A tale of two “Dolls”
Summer Of The Seventeenth Doll At first glance it seems odd that a play set in a single room in the Melbourne suburb of Carlton in 1953 would have inspired Hollywood to turn it into a movie.
At the heart of Ray Lawler’s play is the story of people who have a unique relationship, but are aging and trying to recapture happier times. The play had a terrific sense of nostalgia, and the annual gift of the kewpie dolls were sad symbols of a time that was ending. Finally, the characters must come to terms with what they want from each other or what they can never receive. Although the setting is Australian the emotions are universal.
There were many changes for the film. Some may have actually tightened the drama: the conflict between old friends Roo and Barney starts much earlier and the character of Dowd is given more to do. However the Luna Park sequence is heavy-handed and the ending is softer.
Ernest Borgnine gave a passionate performance as Roo, but he struggled with the accent and he was never laid back enough. Australian Vincent Ball who played Dowd probably could have played the part, but he was hardly international box office.
Summer Of The Seventeenth Doll A year later, in “The Sundowners”, an American star did play the type of Australian represented by Roo – Robert Mitchum. He got the accent about right, and he caught the tone; what might “Doll” have been with him in the role?
Anne Baxter fared best. Although the accent slipped here and there, she created a warm and disarming Olive. The accent probably would have been pretty close four years later after she had lived that time on a property near Gloucester in NSW with her American husband. She was a brilliant woman on many levels who wrote of her experiences in “Intermission” – a fascinating outsider’s view of life in rural Australia in the early 1960’s.
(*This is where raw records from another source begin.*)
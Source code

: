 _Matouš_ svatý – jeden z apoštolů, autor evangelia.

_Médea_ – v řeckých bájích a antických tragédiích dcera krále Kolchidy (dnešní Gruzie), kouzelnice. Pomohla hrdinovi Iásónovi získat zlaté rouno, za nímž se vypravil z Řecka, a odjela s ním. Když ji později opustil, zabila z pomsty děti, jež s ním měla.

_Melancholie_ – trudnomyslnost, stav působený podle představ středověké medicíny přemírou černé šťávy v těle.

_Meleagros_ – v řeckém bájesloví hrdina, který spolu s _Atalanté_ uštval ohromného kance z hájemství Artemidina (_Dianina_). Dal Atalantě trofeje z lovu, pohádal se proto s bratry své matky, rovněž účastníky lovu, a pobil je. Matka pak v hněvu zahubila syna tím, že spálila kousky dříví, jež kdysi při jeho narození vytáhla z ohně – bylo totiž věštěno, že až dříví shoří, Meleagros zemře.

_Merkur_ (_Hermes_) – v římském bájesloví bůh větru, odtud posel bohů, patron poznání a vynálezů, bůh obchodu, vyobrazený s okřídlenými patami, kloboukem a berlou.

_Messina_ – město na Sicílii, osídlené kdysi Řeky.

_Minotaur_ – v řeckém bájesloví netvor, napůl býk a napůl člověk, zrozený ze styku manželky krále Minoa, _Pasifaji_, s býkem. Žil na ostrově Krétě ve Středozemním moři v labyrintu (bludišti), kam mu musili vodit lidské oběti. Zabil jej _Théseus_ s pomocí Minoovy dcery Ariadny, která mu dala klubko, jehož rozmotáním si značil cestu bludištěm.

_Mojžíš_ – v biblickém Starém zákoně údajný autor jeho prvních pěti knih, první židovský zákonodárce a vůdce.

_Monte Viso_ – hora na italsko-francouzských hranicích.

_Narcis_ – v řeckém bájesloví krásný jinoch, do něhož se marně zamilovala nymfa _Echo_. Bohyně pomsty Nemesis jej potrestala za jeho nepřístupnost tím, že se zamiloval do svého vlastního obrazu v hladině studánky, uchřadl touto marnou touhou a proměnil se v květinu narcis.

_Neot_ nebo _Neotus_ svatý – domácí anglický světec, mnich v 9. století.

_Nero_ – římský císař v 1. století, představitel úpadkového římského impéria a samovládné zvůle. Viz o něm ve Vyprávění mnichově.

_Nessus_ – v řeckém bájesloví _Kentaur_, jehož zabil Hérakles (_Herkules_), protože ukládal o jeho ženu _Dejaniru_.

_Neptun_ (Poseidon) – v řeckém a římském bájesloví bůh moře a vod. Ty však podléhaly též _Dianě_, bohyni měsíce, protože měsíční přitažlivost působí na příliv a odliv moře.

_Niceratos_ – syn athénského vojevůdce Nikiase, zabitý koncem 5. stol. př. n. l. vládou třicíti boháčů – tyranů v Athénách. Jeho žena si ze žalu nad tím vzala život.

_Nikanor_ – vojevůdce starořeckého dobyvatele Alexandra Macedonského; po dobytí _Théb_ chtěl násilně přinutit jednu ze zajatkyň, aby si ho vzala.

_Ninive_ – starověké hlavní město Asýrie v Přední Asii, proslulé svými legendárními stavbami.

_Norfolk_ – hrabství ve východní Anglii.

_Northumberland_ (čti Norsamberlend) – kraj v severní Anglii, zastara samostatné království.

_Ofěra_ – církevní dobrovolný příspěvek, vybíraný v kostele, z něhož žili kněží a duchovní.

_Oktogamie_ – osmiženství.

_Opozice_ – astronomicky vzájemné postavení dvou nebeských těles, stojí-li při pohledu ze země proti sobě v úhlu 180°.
Accents aside, John Mills seemed a little too hyper anyway, but Angela Lansbury otherwise hit the right note as Pearl.
The whole production has the feel of a British Ealing production, especially Benjamin Frankel’s score, which is similar to his work for British films.
The location was changed to Sydney opening the action out from the play. The exterior of Olive’s house was in Glen Street, Milsons Point – the whole street is now high-rise apartments and office blocks although the view over Luna Park can still be recognised.
I still find the film interesting, flaws and all. Both play and film are set in an Australia that is hardly recognisable now, but both capture feelings of loss and fear of change that are as relevant today as they were then.